The surface force apparatus (SFA) is a scientific instrument and technique pioneered by D. Tabor, R.H.S. Winterton, J.N. Israelachvili in the early 1970s at Cambridge University. By the mid-70's Israelachvili had adapted the original design to operate in liquids, notably aqueous solutions, while at the Australian National University.
In this instrument, two surfaces are carefully moved towards and retracted from one another, all the while measuring their interaction force. One surface is held by a cantilevered spring, and the deflection of the spring is used to calculate the force being exerted. This technique uses piezoelectric positioning elements (in addition to conventional motors for coarse adjustments), and senses the distance between the surfaces using optical interferometry. Using these sensitive elements, the device can resolve distances to within 0.1 nanometer, and forces at the 10–8 N level. This extremely sensitive technique can be used to measure electrostatic forces, elusive van der Waals forces, and even hydration or solvation forces. SFA is in some ways similar to using an atomic force microscope to measure interaction between a tip (or molecule adsorbed onto the tip) and a surface. The SFA, however, is more ideally suited to measuring surface-surface interactions, and can measure much longer-range forces more accurately. The SFA technique is quite demanding, however, and only a handful of labs worldwide have functional instruments.
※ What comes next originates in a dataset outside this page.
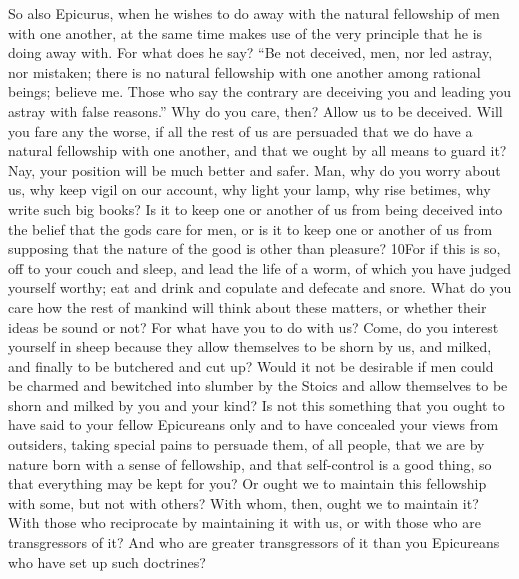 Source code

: So also Epicurus, when he wishes to do away with the natural fellowship of men with one another, at the same time makes use of the very principle that he is doing away with. For what does he say? ``Be not deceived, men, nor led astray, nor mistaken; there is no natural fellowship with one another among rational beings; believe me. Those who say the contrary are deceiving you and leading you astray with false reasons.'' Why do you care, then? Allow us to be deceived. Will you fare any the worse, if all the rest of us are persuaded that we do have a natural fellowship with one another, and that we ought by all means to guard it? Nay, your position will be much better and safer. Man, why do you worry about us, why keep vigil on our account, why light your lamp, why rise betimes, why write such big books? Is it to keep one or another of us from being deceived into the belief that the gods care for men, or is it to keep one or another of us from supposing that the nature of the good is other than pleasure? 10For if this is so, off to your couch and sleep, and lead the life of a worm, of which you have judged yourself worthy; eat and drink and copulate and defecate and snore. What do you care how the rest of mankind will think about these matters, or whether their ideas be sound or not? For what have you to do with us? Come, do you interest yourself in sheep because they allow themselves to be shorn by us, and milked, and finally to be butchered and cut up? Would it not be desirable if men could be charmed and bewitched into slumber by the Stoics and allow themselves to be shorn and milked by you and your kind? Is not this something that you ought to have said to your fellow Epicureans only and to have concealed your views from outsiders, taking special pains to persuade them, of all people, that we are by nature born with a sense of fellowship, and that self-control is a good thing, so that everything may be kept for you? Or ought we to maintain this fellowship with some, but not with others? With whom, then, ought we to maintain it? With those who reciprocate by maintaining it with us, or with those who are transgressors of it? And who are greater transgressors of it than you Epicureans who have set up such doctrines?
In the SFA method two smooth cylindrically curved surfaces whose cylindrical axes are positioned at 90° to each other are made to approach each other in a direction normal to the axes. The distance between the surfaces at the point of closest approach varies between a few micrometers to a few nanometers and down to contact. When the two curved cylinders have the same radius of curvature, R, this so-called 'crossed cylinders' geometry is mathematically equivalent to the interaction between a flat surface and a sphere of radius R. Using the crossed cylinder geometry makes alignment much easier, enables testing of many different surface regions for better statistics, and also enables angle-dependent measurements to be taken. A typical setup involves R = 1 cm. Position measurements are typically made with a white-light source and by analyzing the fringes of equal chromatic order (FECO) (although use of a laser is also possible). The substrate for the surfaces or molecules of interest is generally mica coated with a semi-reflective layer of silver. This optical setup enables determination of the distance between the two surfaces. Mica is used because it is extremely flat, easy to work with, and optically transparent. Any other material or molecule of interest can be coated or adsorbed onto the mica layer.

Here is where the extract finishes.